Gloria y clemencia para el lumpen

VILLONADA: BALADA DEL PATÍBULO

O la canción del sexto compañero

ESCENA: “En ce bourdel où tenons nostre estat”.
Se recordará que había seis de nosotros con el Maestro Villon:  cuando este 
esperaba ser colgado de inmediato, escribió una balada que conocéis:
Frères humains qui après nous vivez”.

Brindemos por el árbol de la horca! 
¡François y Margot, y tú y yo, 
bebamos por los alegres, compañeros
que nos decían “Hasta luego” camino de la horca!

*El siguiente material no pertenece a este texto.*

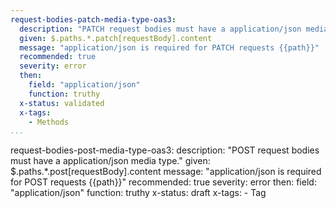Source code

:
 ```yaml
--- 
request-bodies-patch-media-type-oas3: 
  description: "PATCH request bodies must have a application/json media type."
  given: $.paths.*.patch[requestBody].content
  message: "application/json is required for PATCH requests {{path}}"
  recommended: true
  severity: error
  then: 
    field: "application/json"
    function: truthy
  x-status: validated
  x-tags:
    - Methods  
...
```

request-bodies-post-media-type-oas3: 
  description: "POST request bodies must have a application/json media type."
  given: $.paths.*.post[requestBody].content
  message: "application/json is required for POST requests {{path}}"
  recommended: true
  severity: error
  then: 
    field: "application/json"
    function: truthy
  x-status: draft
  x-tags:
    - Tag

Pedro el Gordo, con un garfio como mano izquierda, 
Tomás Ladrón, el “Desorejado”,
Tibaldo y aquella armera
que dio su primera mancha a este puñal
hiriendo al de Guisa que estuvo contento
de hacerlo colega de la “Haulte Noblesse”
y la hizo salir de mala manera,
como un tonto que se burla del desdén de su ama.
 
¡Brindemos por el árbol de la horca! 
François y Margot, y tú y yo,
bebamos por Marianne Ydole,
que el infierno no la abrase cruelmente.

Brindemos por ese par de lúbricos ladrones, 
negra es la brea sobre su traje de bodas,
sus labios se sumieron con las caricias del viento 
como suelen hacerlo cuando sentimos la tensión 
del amor que amó con el desdén del infierno,
y siente los dientes tras la presión de los labios 
contra los nuestros con angustia en el alma
que a través del dolor lucha con la nuestra.

¡Brindemos por el árbol de la horca!
François y Margot, y tú y yo,
por Jehan y Raoul de Vallerie
cuyos esqueletos reciben como pago los vientos de la noche.

Maturin, Guillaume, Jacques d'Allmain, 
Culdou sin un abrigo con el que bendecir 
una porción mezquina de su desnudez
que la ermita de San Huberto 
a su regreso saqueó; 
¡ay!, el árbol pelado enviudó de nuevo
por Michault le Borgne que pudo confesar
“en fe y verdad” a una traidora,
“¿a cuál de sus hermanos había asesinado?”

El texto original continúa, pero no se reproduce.